Repeat every record exactly as given.

═════ DATA SUPPLIED

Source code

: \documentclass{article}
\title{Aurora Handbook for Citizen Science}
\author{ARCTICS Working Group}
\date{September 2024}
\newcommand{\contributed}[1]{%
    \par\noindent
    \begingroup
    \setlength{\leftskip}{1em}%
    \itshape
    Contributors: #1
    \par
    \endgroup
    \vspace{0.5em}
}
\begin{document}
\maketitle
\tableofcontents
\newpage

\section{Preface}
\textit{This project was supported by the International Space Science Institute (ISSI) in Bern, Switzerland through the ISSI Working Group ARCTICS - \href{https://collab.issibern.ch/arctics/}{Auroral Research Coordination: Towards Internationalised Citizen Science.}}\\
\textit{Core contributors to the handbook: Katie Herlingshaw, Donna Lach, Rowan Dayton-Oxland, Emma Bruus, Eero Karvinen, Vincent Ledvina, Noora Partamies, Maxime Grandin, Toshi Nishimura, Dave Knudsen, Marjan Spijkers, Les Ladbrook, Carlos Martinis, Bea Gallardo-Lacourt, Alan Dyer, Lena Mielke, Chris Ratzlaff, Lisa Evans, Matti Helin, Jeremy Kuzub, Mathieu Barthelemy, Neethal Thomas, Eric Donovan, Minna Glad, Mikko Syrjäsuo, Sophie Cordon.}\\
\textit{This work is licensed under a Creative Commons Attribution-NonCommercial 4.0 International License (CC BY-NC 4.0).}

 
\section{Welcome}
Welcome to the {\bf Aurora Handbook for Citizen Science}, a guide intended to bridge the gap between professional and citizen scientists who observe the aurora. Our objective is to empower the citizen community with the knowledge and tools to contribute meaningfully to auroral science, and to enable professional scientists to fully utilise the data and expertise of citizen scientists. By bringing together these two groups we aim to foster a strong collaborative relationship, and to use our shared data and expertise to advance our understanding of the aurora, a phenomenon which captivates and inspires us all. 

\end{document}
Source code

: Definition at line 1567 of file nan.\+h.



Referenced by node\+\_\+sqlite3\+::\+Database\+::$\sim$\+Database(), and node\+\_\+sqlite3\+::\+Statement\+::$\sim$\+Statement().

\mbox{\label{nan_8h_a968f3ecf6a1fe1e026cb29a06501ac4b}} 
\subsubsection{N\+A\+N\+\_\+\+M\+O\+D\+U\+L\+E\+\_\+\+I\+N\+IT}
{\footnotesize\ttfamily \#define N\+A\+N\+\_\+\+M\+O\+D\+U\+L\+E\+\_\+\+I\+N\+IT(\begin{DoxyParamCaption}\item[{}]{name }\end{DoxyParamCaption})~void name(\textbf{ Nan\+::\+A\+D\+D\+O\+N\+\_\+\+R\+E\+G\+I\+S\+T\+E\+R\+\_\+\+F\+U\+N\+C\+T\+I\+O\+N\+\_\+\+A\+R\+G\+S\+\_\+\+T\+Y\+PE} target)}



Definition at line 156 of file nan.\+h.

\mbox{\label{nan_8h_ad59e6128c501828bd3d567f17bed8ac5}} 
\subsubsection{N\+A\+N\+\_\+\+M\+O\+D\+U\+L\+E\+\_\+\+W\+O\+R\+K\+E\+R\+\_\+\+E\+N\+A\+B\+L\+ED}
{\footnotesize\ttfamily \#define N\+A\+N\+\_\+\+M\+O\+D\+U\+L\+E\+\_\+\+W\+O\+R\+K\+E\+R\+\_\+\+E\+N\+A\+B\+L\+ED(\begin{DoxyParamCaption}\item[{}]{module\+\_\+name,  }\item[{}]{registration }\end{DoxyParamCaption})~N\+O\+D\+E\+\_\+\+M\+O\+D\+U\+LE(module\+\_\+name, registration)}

══════════

### TASK ANSWER
Source code

: \documentclass{article}
\title{Aurora Handbook for Citizen Science}
\author{ARCTICS Working Group}
\date{September 2024}
\newcommand{\contributed}[1]{%
    \par\noindent
    \begingroup
    \setlength{\leftskip}{1em}%
    \itshape
    Contributors: #1
    \par
    \endgroup
    \vspace{0.5em}
}
\begin{document}
\maketitle
\tableofcontents
\newpage

\section{Preface}
\textit{This project was supported by the International Space Science Institute (ISSI) in Bern, Switzerland through the ISSI Working Group ARCTICS - \href{https://collab.issibern.ch/arctics/}{Auroral Research Coordination: Towards Internationalised Citizen Science.}}\\
\textit{Core contributors to the handbook: Katie Herlingshaw, Donna Lach, Rowan Dayton-Oxland, Emma Bruus, Eero Karvinen, Vincent Ledvina, Noora Partamies, Maxime Grandin, Toshi Nishimura, Dave Knudsen, Marjan Spijkers, Les Ladbrook, Carlos Martinis, Bea Gallardo-Lacourt, Alan Dyer, Lena Mielke, Chris Ratzlaff, Lisa Evans, Matti Helin, Jeremy Kuzub, Mathieu Barthelemy, Neethal Thomas, Eric Donovan, Minna Glad, Mikko Syrjäsuo, Sophie Cordon.}\\
\textit{This work is licensed under a Creative Commons Attribution-NonCommercial 4.0 International License (CC BY-NC 4.0).}

 
\section{Welcome}
Welcome to the {\bf Aurora Handbook for Citizen Science}, a guide intended to bridge the gap between professional and citizen scientists who observe the aurora. Our objective is to empower the citizen community with the knowledge and tools to contribute meaningfully to auroral science, and to enable professional scientists to fully utilise the data and expertise of citizen scientists. By bringing together these two groups we aim to foster a strong collaborative relationship, and to use our shared data and expertise to advance our understanding of the aurora, a phenomenon which captivates and inspires us all. 

\end{document}
Source code

: Definition at line 1567 of file nan.\+h.



Referenced by node\+\_\+sqlite3\+::\+Database\+::$\sim$\+Database(), and node\+\_\+sqlite3\+::\+Statement\+::$\sim$\+Statement().

\mbox{\label{nan_8h_a968f3ecf6a1fe1e026cb29a06501ac4b}} 
\subsubsection{N\+A\+N\+\_\+\+M\+O\+D\+U\+L\+E\+\_\+\+I\+N\+IT}
{\footnotesize\ttfamily \#define N\+A\+N\+\_\+\+M\+O\+D\+U\+L\+E\+\_\+\+I\+N\+IT(\begin{DoxyParamCaption}\item[{}]{name }\end{DoxyParamCaption})~void name(\textbf{ Nan\+::\+A\+D\+D\+O\+N\+\_\+\+R\+E\+G\+I\+S\+T\+E\+R\+\_\+\+F\+U\+N\+C\+T\+I\+O\+N\+\_\+\+A\+R\+G\+S\+\_\+\+T\+Y\+PE} target)}



Definition at line 156 of file nan.\+h.

\mbox{\label{nan_8h_ad59e6128c501828bd3d567f17bed8ac5}} 
\subsubsection{N\+A\+N\+\_\+\+M\+O\+D\+U\+L\+E\+\_\+\+W\+O\+R\+K\+E\+R\+\_\+\+E\+N\+A\+B\+L\+ED}
{\footnotesize\ttfamily \#define N\+A\+N\+\_\+\+M\+O\+D\+U\+L\+E\+\_\+\+W\+O\+R\+K\+E\+R\+\_\+\+E\+N\+A\+B\+L\+ED(\begin{DoxyParamCaption}\item[{}]{module\+\_\+name,  }\item[{}]{registration }\end{DoxyParamCaption})~N\+O\+D\+E\+\_\+\+M\+O\+D\+U\+LE(module\+\_\+name, registration)}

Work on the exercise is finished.